The theme traditionally associated with Aquarius is innovative humanitarian knowledge. What this means is that the shift predicted in world culture is from mystical compassionate belief (Pisces) to innovative humanitarian knowledge (Aquarius). The shift from belief to knowledge is seen in the replacement of supernatural faith by scientific evidence. The shift from mysticism to innovation reflects the triumph of capitalism over traditional stagnation. The shift from compassion to humanitarianism is more complex, recognising that often compassion puts emotion before reason with perverse consequences, whereas a humanitarian attitude involves systematic analysis of the results of policy. So the fixed meaning of life at this point in time is the centrality of innovative humanitarian knowledge as the key to save our planet.

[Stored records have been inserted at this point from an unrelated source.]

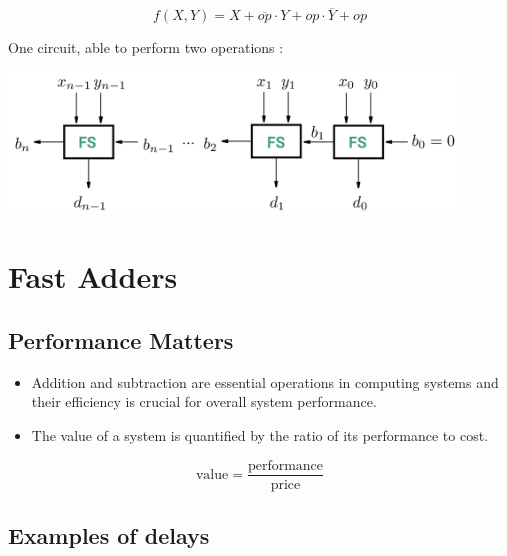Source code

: \documentclass[12pt,openany, tikz,border=10pt]{book}
\begin{document}
  \[
  f(X, Y) = X + \overline{op} \cdot Y + op \cdot \overline{Y} + op
  \]

  \vspace*{10px}

  One circuit, able to perform two operations :
  \begin{center}
    \begin{minipage}[c]{0.90\textwidth} %
        \centering
        \includegraphics[width=0.90\textwidth]{circuits/8.2.5.png} %
    \end{minipage}
    \end{center}

\section{Fast Adders}
\subsection{Performance Matters}
\begin{itemize}
  \item[] Addition and subtraction are essential operations in computing systems and their efficiency is crucial for overall system performance.
  \item[] The value of a system is quantified by the ratio of its performance to cost.
\end{itemize}
\[
\text{value} = \frac{\text{performance}}{\text{price}}
\]
\subsection{Examples of delays}
\end{document}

The biblical vision of the second coming in Matthew 25 says works of mercy are the central theme of salvation, and names these good works as helping the hungry, thirsty, strangers, naked, sick, and imprisoned. Salvation in this vision of the new Aquarian age is not about conformity to mystical doctrine, but how faith is revealed in practice to improve the world.
I earlier mentioned the problem of sin. How I see the sin of orthodoxy is that early Christians wanted to justify their secular interests, and did not understand the long term symbolic intent of the writers at the source of Christian ideas, and so the church distorted faith for corrupt motives. The idea that the blood of Christ shed on the cross ensures salvation for true believers is a foul corruption of the messianic ethics of Christ, subordinating truth to imperial stability. The real message of the cross is that when the world was presented with a vision of salvation, the world chose to crucify the messenger. The idea that Jesus has ransomed believers may be a simplified and distorted version of an underlying truth that Jesus represents ultimate integrity, but the truth got lost in the mass appeal of the myth.

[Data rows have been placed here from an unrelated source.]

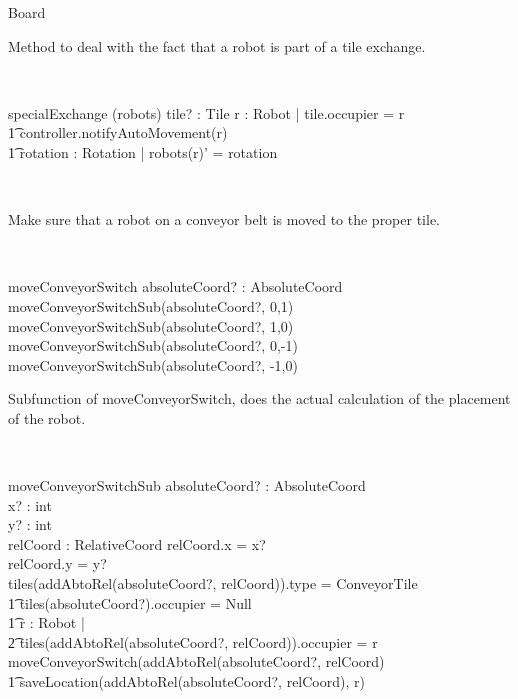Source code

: \documentclass[12pt]{article}
\begin{document}
\begin{class}{Board}
\begin{classcom}
Method to deal with the fact that a robot is part of a tile exchange.
\end{classcom} \\
\begin{schema}{specialExchange}
\Delta (robots)
tile? : Tile
\where
\exists r : Robot | tile.occupier = r \implies \\ \t1
controller.notifyAutoMovement(r) \\ \t1
\exists rotation : Rotation | robots(r)' = rotation
\end{schema} \\
\begin{classcom}
Make sure that a robot on a conveyor belt is moved to the proper tile.
\end{classcom} \\
\begin{schema}{moveConveyorSwitch}
absoluteCoord? : AbsoluteCoord \\
\where
moveConveyorSwitchSub(absoluteCoord?, 0,1) \\
moveConveyorSwitchSub(absoluteCoord?, 1,0) \\
moveConveyorSwitchSub(absoluteCoord?, 0,-1) \\
moveConveyorSwitchSub(absoluteCoord?, -1,0) \\
\end{schema}
\znewpage
\begin{classcom}
Subfunction of moveConveyorSwitch, does the actual calculation of the placement of the robot.
\end{classcom} \\
\begin{schema}{moveConveyorSwitchSub}
absoluteCoord? : AbsoluteCoord \\
x? : int \\
y? : int \\
relCoord : RelativeCoord
\where
relCoord.x = x? \\
relCoord.y = y? \\
\IF tiles(addAbtoRel(absoluteCoord?, relCoord)).type = ConveyorTile \\ \t1
tiles(absoluteCoord?).occupier = Null \\ \t1
\exists r : Robot | \\ \t2 tiles(addAbtoRel(absoluteCoord?, relCoord)).occupier = r \\
\THEN moveConveyorSwitch(addAbtoRel(absoluteCoord?, relCoord)\\ \t1
saveLocation(addAbtoRel(absoluteCoord?, relCoord), r)
\end{schema} \\

\end{class}
\end{document}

The basic trouble was that the authors recognised that things would get worse before they got better, as part of a long term vision of fall and redemption. Imperial power represented a mass psychosis of alienation from nature. The original astrotheological idea of the gospels and many other New Testament writings was to put a vision of truth and integrity out there, mapping history to the slow evolution of the cosmos, wrapped in an accessible fiction, in the hope that eventually people would perceive it.